## Exercise
Find every line in the entries that holds the string "emotion" and report it.

*** Records to use Section Begins ***

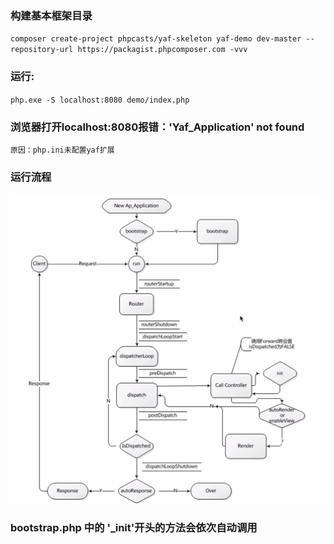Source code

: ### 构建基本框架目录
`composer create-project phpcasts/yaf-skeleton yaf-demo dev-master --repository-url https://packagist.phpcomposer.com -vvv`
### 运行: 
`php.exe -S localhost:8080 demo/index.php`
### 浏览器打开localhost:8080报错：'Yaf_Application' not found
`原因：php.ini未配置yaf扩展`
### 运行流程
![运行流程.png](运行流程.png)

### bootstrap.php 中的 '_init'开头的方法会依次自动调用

*** Records to use Section Ends ***
*** Records to use Section Begins ***

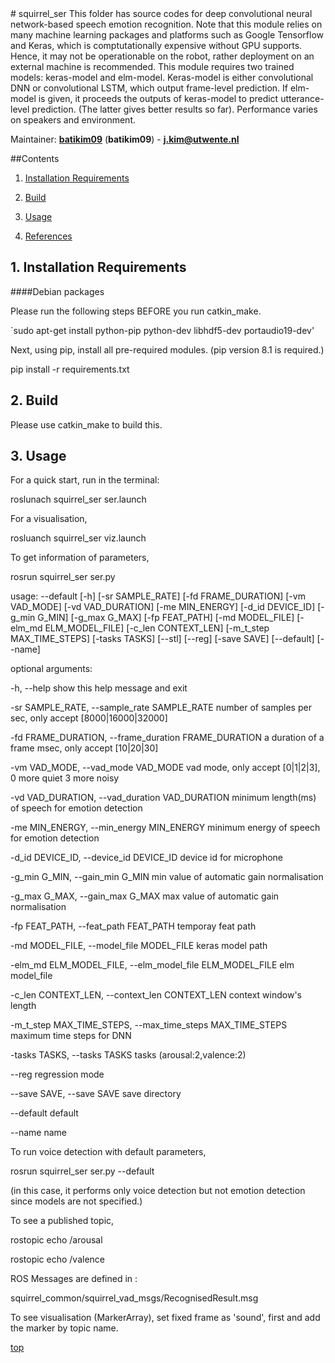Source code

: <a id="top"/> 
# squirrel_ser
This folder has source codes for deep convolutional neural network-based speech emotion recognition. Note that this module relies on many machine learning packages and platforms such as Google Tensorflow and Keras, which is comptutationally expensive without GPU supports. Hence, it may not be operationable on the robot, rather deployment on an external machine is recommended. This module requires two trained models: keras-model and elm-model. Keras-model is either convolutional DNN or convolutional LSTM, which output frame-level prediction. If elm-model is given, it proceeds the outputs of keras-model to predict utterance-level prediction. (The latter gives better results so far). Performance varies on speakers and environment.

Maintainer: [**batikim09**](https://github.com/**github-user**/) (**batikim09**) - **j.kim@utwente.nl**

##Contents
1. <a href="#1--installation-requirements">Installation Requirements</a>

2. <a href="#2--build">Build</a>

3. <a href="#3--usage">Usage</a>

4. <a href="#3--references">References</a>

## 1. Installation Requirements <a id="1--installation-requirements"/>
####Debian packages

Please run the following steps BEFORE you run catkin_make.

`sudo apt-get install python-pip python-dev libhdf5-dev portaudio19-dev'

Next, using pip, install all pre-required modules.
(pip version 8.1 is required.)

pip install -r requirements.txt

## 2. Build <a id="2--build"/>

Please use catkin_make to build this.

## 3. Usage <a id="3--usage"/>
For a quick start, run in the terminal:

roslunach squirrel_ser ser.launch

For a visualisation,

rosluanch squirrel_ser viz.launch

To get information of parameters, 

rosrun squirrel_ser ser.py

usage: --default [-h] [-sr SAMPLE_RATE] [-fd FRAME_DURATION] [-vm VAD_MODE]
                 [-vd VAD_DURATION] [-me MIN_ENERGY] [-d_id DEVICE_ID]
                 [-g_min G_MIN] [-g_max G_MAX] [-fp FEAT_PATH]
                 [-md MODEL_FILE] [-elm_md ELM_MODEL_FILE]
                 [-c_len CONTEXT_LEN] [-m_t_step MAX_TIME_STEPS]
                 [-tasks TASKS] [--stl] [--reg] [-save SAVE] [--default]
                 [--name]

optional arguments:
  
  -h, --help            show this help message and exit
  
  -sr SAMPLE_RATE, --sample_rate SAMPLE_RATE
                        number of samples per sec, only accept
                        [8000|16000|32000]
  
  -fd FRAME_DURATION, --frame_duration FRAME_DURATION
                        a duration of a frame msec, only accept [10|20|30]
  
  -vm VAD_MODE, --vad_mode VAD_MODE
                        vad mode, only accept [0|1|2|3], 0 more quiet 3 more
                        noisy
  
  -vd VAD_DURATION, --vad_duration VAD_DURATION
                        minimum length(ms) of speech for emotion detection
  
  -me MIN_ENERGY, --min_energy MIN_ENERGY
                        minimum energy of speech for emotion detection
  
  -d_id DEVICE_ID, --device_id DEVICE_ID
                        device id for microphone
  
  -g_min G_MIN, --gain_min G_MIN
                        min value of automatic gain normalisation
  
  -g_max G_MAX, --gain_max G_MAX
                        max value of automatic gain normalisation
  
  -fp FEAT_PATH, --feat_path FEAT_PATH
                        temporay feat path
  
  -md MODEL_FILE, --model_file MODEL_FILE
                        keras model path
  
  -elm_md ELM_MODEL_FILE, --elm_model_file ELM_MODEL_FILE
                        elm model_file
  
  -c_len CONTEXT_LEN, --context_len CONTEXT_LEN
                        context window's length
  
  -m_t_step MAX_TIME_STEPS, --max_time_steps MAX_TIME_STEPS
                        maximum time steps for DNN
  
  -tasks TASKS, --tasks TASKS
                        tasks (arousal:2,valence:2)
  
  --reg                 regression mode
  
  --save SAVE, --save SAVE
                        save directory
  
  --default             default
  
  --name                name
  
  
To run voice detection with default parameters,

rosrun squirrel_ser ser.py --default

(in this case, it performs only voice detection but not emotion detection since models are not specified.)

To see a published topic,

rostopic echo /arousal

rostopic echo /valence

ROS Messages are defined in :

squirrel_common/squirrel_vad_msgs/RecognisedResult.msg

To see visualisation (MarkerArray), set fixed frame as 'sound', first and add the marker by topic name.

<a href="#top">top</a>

*** Records to use Section Ends ***

## Answer to the problem
This folder has source codes for deep convolutional neural network-based speech emotion recognition. Note that this module relies on many machine learning packages and platforms such as Google Tensorflow and Keras, which is comptutationally expensive without GPU supports. Hence, it may not be operationable on the robot, rather deployment on an external machine is recommended. This module requires two trained models: keras-model and elm-model. Keras-model is either convolutional DNN or convolutional LSTM, which output frame-level prediction. If elm-model is given, it proceeds the outputs of keras-model to predict utterance-level prediction. (The latter gives better results so far). Performance varies on speakers and environment.
                        minimum length(ms) of speech for emotion detection
                        minimum energy of speech for emotion detection
(in this case, it performs only voice detection but not emotion detection since models are not specified.)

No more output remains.